[Source records]
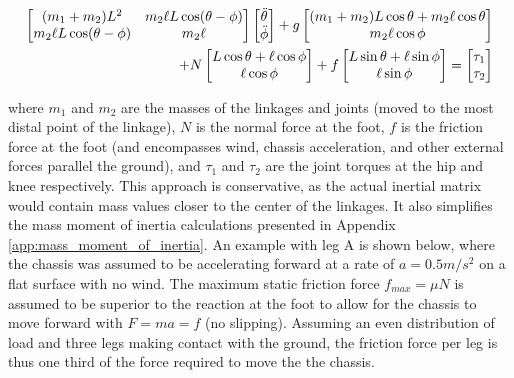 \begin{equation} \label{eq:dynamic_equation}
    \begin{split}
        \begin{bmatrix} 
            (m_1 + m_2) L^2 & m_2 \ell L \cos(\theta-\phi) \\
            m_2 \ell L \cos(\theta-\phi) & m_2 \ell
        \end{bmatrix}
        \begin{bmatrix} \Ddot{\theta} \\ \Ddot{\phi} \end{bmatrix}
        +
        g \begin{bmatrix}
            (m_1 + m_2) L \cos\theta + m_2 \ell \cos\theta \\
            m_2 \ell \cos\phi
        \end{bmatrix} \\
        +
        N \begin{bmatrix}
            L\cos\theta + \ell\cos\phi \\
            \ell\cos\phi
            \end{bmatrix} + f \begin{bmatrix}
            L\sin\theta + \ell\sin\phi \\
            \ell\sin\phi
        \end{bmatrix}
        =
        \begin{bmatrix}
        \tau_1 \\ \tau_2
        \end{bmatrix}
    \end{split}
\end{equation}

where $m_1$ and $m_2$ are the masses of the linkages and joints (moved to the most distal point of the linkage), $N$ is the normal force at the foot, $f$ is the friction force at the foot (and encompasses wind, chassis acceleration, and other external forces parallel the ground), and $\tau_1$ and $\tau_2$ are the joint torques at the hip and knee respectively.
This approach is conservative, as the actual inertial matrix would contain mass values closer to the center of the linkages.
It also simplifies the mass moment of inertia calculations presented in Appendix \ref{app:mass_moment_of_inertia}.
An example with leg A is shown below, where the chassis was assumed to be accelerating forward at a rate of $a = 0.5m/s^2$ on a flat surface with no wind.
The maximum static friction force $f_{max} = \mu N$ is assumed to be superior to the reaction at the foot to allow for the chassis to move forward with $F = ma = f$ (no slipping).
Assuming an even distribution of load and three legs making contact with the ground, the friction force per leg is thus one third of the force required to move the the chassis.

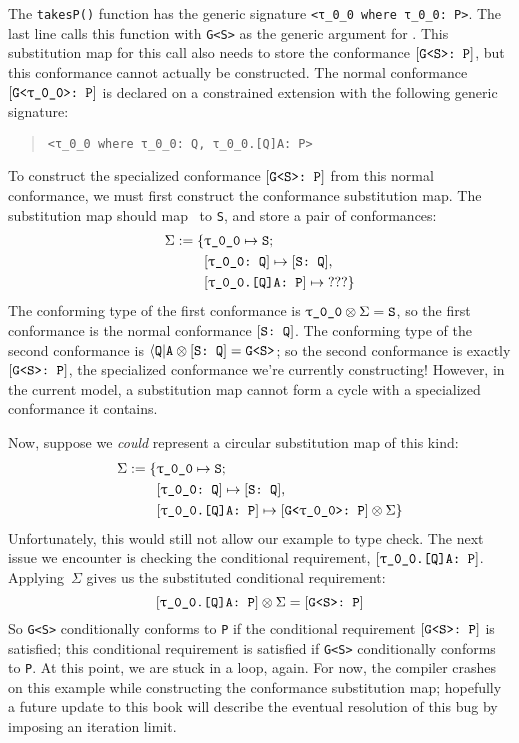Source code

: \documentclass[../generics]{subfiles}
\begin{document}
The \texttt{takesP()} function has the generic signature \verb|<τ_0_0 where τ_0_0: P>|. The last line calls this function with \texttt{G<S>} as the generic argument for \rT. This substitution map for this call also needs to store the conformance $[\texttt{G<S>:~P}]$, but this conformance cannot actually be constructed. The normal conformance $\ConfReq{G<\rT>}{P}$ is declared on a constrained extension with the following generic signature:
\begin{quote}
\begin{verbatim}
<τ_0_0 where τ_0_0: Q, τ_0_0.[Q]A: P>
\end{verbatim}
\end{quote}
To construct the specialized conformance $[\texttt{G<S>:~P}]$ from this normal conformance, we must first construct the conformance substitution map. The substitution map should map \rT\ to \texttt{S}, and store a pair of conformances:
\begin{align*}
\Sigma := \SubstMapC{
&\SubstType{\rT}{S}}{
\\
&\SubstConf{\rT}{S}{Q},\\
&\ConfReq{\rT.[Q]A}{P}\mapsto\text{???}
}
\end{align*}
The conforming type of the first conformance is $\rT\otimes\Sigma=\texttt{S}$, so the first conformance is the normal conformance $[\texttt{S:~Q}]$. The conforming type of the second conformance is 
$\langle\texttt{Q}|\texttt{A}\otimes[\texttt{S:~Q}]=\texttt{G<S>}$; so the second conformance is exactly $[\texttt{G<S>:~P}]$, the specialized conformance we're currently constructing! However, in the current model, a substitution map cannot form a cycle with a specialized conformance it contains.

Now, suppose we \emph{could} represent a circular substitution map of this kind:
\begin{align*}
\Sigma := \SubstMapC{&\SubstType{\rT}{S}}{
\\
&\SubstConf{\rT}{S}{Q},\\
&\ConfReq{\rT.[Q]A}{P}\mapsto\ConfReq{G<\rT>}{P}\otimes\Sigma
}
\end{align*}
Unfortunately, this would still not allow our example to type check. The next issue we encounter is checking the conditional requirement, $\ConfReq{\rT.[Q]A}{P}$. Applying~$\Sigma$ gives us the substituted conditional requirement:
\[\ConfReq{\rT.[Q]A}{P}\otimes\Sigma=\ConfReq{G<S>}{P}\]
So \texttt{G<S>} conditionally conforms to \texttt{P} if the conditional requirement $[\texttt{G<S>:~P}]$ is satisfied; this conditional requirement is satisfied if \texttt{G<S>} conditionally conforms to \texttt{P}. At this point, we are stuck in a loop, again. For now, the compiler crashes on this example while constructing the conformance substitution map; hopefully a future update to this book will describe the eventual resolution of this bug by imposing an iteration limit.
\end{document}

Work required
When copying the entries, drop the images and keep every line exact.

Answer space
 \begin{equation} \label{eq:dynamic_equation}
    \begin{split}
        \begin{bmatrix} 
            (m_1 + m_2) L^2 & m_2 \ell L \cos(\theta-\phi) \\
            m_2 \ell L \cos(\theta-\phi) & m_2 \ell
        \end{bmatrix}
        \begin{bmatrix} \Ddot{\theta} \\ \Ddot{\phi} \end{bmatrix}
        +
        g \begin{bmatrix}
            (m_1 + m_2) L \cos\theta + m_2 \ell \cos\theta \\
            m_2 \ell \cos\phi
        \end{bmatrix} \\
        +
        N \begin{bmatrix}
            L\cos\theta + \ell\cos\phi \\
            \ell\cos\phi
            \end{bmatrix} + f \begin{bmatrix}
            L\sin\theta + \ell\sin\phi \\
            \ell\sin\phi
        \end{bmatrix}
        =
        \begin{bmatrix}
        \tau_1 \\ \tau_2
        \end{bmatrix}
    \end{split}
\end{equation}

where $m_1$ and $m_2$ are the masses of the linkages and joints (moved to the most distal point of the linkage), $N$ is the normal force at the foot, $f$ is the friction force at the foot (and encompasses wind, chassis acceleration, and other external forces parallel the ground), and $\tau_1$ and $\tau_2$ are the joint torques at the hip and knee respectively.
This approach is conservative, as the actual inertial matrix would contain mass values closer to the center of the linkages.
It also simplifies the mass moment of inertia calculations presented in Appendix \ref{app:mass_moment_of_inertia}.
An example with leg A is shown below, where the chassis was assumed to be accelerating forward at a rate of $a = 0.5m/s^2$ on a flat surface with no wind.
The maximum static friction force $f_{max} = \mu N$ is assumed to be superior to the reaction at the foot to allow for the chassis to move forward with $F = ma = f$ (no slipping).
Assuming an even distribution of load and three legs making contact with the ground, the friction force per leg is thus one third of the force required to move the the chassis.

Source code

: \documentclass[../generics]{subfiles}
\begin{document}
The \texttt{takesP()} function has the generic signature \verb|<τ_0_0 where τ_0_0: P>|. The last line calls this function with \texttt{G<S>} as the generic argument for \rT. This substitution map for this call also needs to store the conformance $[\texttt{G<S>:~P}]$, but this conformance cannot actually be constructed. The normal conformance $\ConfReq{G<\rT>}{P}$ is declared on a constrained extension with the following generic signature:
\begin{quote}
\begin{verbatim}
<τ_0_0 where τ_0_0: Q, τ_0_0.[Q]A: P>
\end{verbatim}
\end{quote}
To construct the specialized conformance $[\texttt{G<S>:~P}]$ from this normal conformance, we must first construct the conformance substitution map. The substitution map should map \rT\ to \texttt{S}, and store a pair of conformances:
\begin{align*}
\Sigma := \SubstMapC{
&\SubstType{\rT}{S}}{
\\
&\SubstConf{\rT}{S}{Q},\\
&\ConfReq{\rT.[Q]A}{P}\mapsto\text{???}
}
\end{align*}
The conforming type of the first conformance is $\rT\otimes\Sigma=\texttt{S}$, so the first conformance is the normal conformance $[\texttt{S:~Q}]$. The conforming type of the second conformance is 
$\langle\texttt{Q}|\texttt{A}\otimes[\texttt{S:~Q}]=\texttt{G<S>}$; so the second conformance is exactly $[\texttt{G<S>:~P}]$, the specialized conformance we're currently constructing! However, in the current model, a substitution map cannot form a cycle with a specialized conformance it contains.

Now, suppose we \emph{could} represent a circular substitution map of this kind:
\begin{align*}
\Sigma := \SubstMapC{&\SubstType{\rT}{S}}{
\\
&\SubstConf{\rT}{S}{Q},\\
&\ConfReq{\rT.[Q]A}{P}\mapsto\ConfReq{G<\rT>}{P}\otimes\Sigma
}
\end{align*}
Unfortunately, this would still not allow our example to type check. The next issue we encounter is checking the conditional requirement, $\ConfReq{\rT.[Q]A}{P}$. Applying~$\Sigma$ gives us the substituted conditional requirement:
\[\ConfReq{\rT.[Q]A}{P}\otimes\Sigma=\ConfReq{G<S>}{P}\]
So \texttt{G<S>} conditionally conforms to \texttt{P} if the conditional requirement $[\texttt{G<S>:~P}]$ is satisfied; this conditional requirement is satisfied if \texttt{G<S>} conditionally conforms to \texttt{P}. At this point, we are stuck in a loop, again. For now, the compiler crashes on this example while constructing the conformance substitution map; hopefully a future update to this book will describe the eventual resolution of this bug by imposing an iteration limit.
\end{document}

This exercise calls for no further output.